Tous les paramètres ne rentrent pas dans les cases d'un tableau Excel produit par un ministère ou dans une diapositive de PowerPoint. Je voudrais en citer un, qui relève des sciences humaines, trop souvent sacrifiées sur l'autel des sciences dures et de la data. Depuis la crise des gilets jaunes, les automobilistes et les Français des zones rurales se sentent stigmatisés, culpabilisés et infantilisés. Le contrat social devrait se fonder sur une adhésion la plus large possible à un enjeu qui relève du bien commun. Or le sentiment de stigmatisation et de culpabilisation entraîne un rejet de la transition écologique par des millions de Français qui ont l'impression qu'elle se fait sans eux, et surtout contre eux. Ces éléments sont à prendre en considération pour que la politique redevienne enfin une science humaine, un art de trouver le bien commun précisément en commun.

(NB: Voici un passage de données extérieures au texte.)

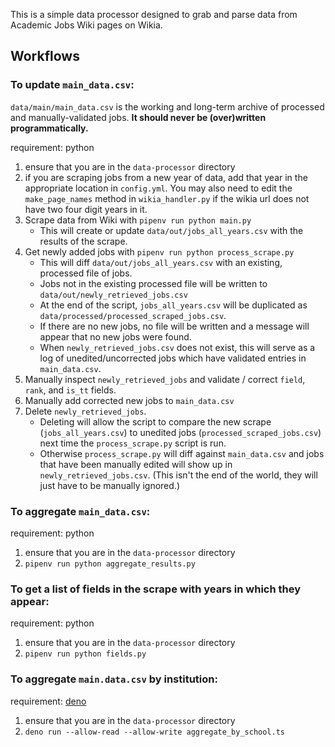 This is a simple data processor designed to grab and parse data from Academic Jobs Wiki pages on Wikia.

## Workflows

### To update `main_data.csv`:

`data/main/main_data.csv` is the working and long-term archive of processed and manually-validated jobs. **It should never be (over)written programmatically.**

requirement: python

1. ensure that you are in the `data-processor` directory
2. if you are scraping jobs from a new year of data, add that year in the appropriate location in `config.yml`. You may also need to edit the `make_page_names` method in `wikia_handler.py` if the wikia url does not have two four digit years in it.
3. Scrape data from Wiki with `pipenv run python main.py`
   - This will create or update `data/out/jobs_all_years.csv` with the results of the scrape.
4. Get newly added jobs with `pipenv run python process_scrape.py`
   - This will diff `data/out/jobs_all_years.csv` with an existing, processed file of jobs.
   - Jobs not in the existing processed file will be written to `data/out/newly_retrieved_jobs.csv`
   - At the end of the script, `jobs_all_years.csv` will be duplicated as `data/processed/processed_scraped_jobs.csv`.
   - If there are no new jobs, no file will be written and a message will appear that no new jobs were found.
   - When `newly_retrieved_jobs.csv` does not exist, this will serve as a log of unedited/uncorrected jobs which have validated entries in `main_data.csv`.
5. Manually inspect `newly_retrieved_jobs` and validate / correct `field`, `rank`, and `is_tt` fields.
6. Manually add corrected new jobs to `main_data.csv`
7. Delete `newly_retrieved_jobs`.
   - Deleting will allow the script to compare the new scrape (`jobs_all_years.csv`) to unedited jobs (`processed_scraped_jobs.csv`) next time the `process_scrape.py` script is run.
   - Otherwise `process_scrape.py` will diff against `main_data.csv` and jobs that have been manually edited will show up in `newly_retrieved_jobs.csv`. (This isn't the end of the world, they will just have to be manually ignored.)

### To aggregate `main_data.csv`:

requirement: python

1. ensure that you are in the `data-processor` directory
2. `pipenv run python aggregate_results.py`

### To get a list of fields in the scrape with years in which they appear:

requirement: python

1. ensure that you are in the `data-processor` directory
2. `pipenv run python fields.py`

### To aggregate `main.data.csv` by institution:

requirement: [deno](https://docs.deno.com/runtime/manual)

1. ensure that you are in the `data-processor` directory
2. `deno run --allow-read --allow-write aggregate_by_school.ts`
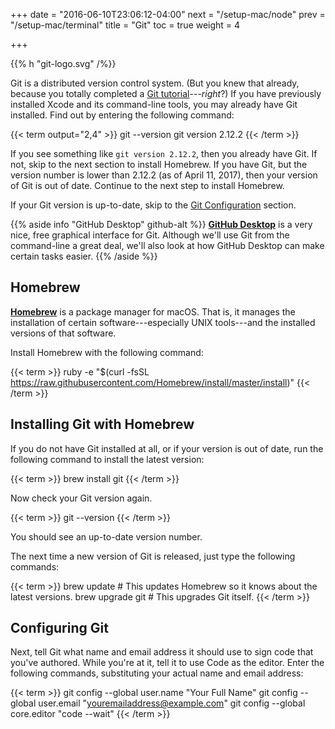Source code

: +++
date = "2016-06-10T23:06:12-04:00"
next = "/setup-mac/node"
prev = "/setup-mac/terminal"
title = "Git"
toc = true
weight = 4

+++

{{% h "git-logo.svg" /%}}

Git is a distributed version control system. (But you knew that already, because you totally completed a [Git tutorial](/prereqs/git/)---_right_?) If you have previously installed Xcode and its command-line tools, you may already have Git installed. Find out by entering the following command:

{{< term output="2,4" >}}
git --version
git version 2.12.2
{{< /term >}}

If you see something like `git version 2.12.2`, then you already have Git. If not, skip to the next section to install Homebrew. If you have Git, but the version number is lower than 2.12.2 (as of April 11, 2017), then your version of Git is out of date. Continue to the next step to install Homebrew.

If your Git version is up-to-date, skip to the [Git Configuration](#configuring-git) section.

{{% aside info "GitHub Desktop" github-alt %}}
**[GitHub Desktop](https://desktop.github.com/)** is a very nice, free graphical interface for Git. Although we'll use Git from the command-line a great deal, we'll also look at how GitHub Desktop can make certain tasks easier.
{{% /aside %}}

## Homebrew

**[Homebrew](http://brew.sh)** is a package manager for macOS. That is, it manages the installation of certain software---especially UNIX tools---and the installed versions of that software.

Install Homebrew with the following command:

{{< term >}}
ruby -e "$(curl -fsSL https://raw.githubusercontent.com/Homebrew/install/master/install)"
{{< /term >}}

## Installing Git with Homebrew

If you do not have Git installed at all, or if your version is out of date, run the following command to install the latest version:

{{< term >}}
brew install git
{{< /term >}}

Now check your Git version again.

{{< term >}}
git --version
{{< /term >}}

You should see an up-to-date version number.

The next time a new version of Git is released, just type the following commands:

{{< term >}}
brew update           # This updates Homebrew so it knows about the latest versions.
brew upgrade git      # This upgrades Git itself.
{{< /term >}}

## Configuring Git

Next, tell Git what name and email address it should use to sign code that you've authored. While you're at it, tell it to use Code as the editor. Enter the following commands, substituting your actual name and email address:

{{< term >}}
git config --global user.name "Your Full Name"
git config --global user.email "youremailaddress@example.com"
git config --global core.editor "code --wait"
{{< /term >}}
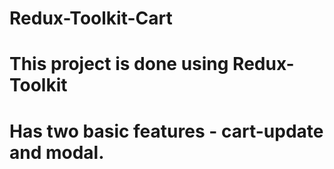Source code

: # Redux-Toolkit-Cart

# This project is done using Redux-Toolkit 
# Has two basic features - cart-update and modal.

Plus concrètement, les ZFE-m sont instituées et organisées selon des critères contestables. Les vignettes Crit'Air sont liées à l'ancienneté du véhicule, alors qu'une Clio Campus Crit'Air 3 pollue quatre fois moins qu'un SUV Range Rover pourtant Crit'Air 1. La mesure des particules fines est effectuée par rapport au système d'échappement de la voiture, alors que les émissions de particules fines liées au freinage et à l'usure des pneus sont 2 000 fois plus importantes – une idée intéressante serait de fluidifier le trafic dans les métropoles pour limiter les coups de frein. La prime à la conversion est impossible à mettre en œuvre et coûterait des milliards d'euros aux contribuables. Les ZFE-m risquent de mobiliser des milliers d'agents pour les constats d'infractions. Comme le matériel vidéo n'a pas été budgété et que les ressources humaines ne sont pas disponibles, la mesure pourrait être inapplicable, en plus d'être antisociale. J'ai eu cet échange avec le vice-président de Rouen Métropole, pourtant issu du mouvement Europe Écologie-Les Verts. En tant qu'élu de terrain, il est plus que sceptique sur l'efficacité du dispositif, dont il a déjà observé les limites. Par effet de ricochet, des artisans et professionnels pourraient être amenés à refuser des clients et des chantiers dans les périmètres couverts par des ZFE-m.

Les auditions pour ce texte, tout comme la mission flash de la commission, ont fait ressortir tous ces problèmes, qui sont trop nombreux pour donner lieu à des adaptations ou pour créer une usine à gaz de dérogations et d'aides. Il faut tout reprendre à zéro et refondre l'ensemble du système, car les élus locaux, comme les Français, n'y comprennent plus rien. Or nous avons un devoir de clarté et d'intelligibilité de la loi.

Notre proposition de loi est en grande partie une réponse à la conclusion de la mission flash menée pour notre commission par MM. Millienne et Leseul : «  Le déploiement des ZFE-m soulève des questions majeures d'acceptabilité et de justice sociale, qu'il nous faut anticiper dès à présent. Il est urgent que notre commission se saisisse pleinement du sujet ».

À travers cette proposition de loi, je vous propose de le faire en supprimant les ZFE-m, en encourageant doucement et avec pédagogie les Français à passer d'une voiture des années 2000 à une voiture des années 2010, en améliorant l'entretien des moteurs par le décalaminage et en préparant l'intermodalité de demain, sans idéologie et dans une logique de coconstruction.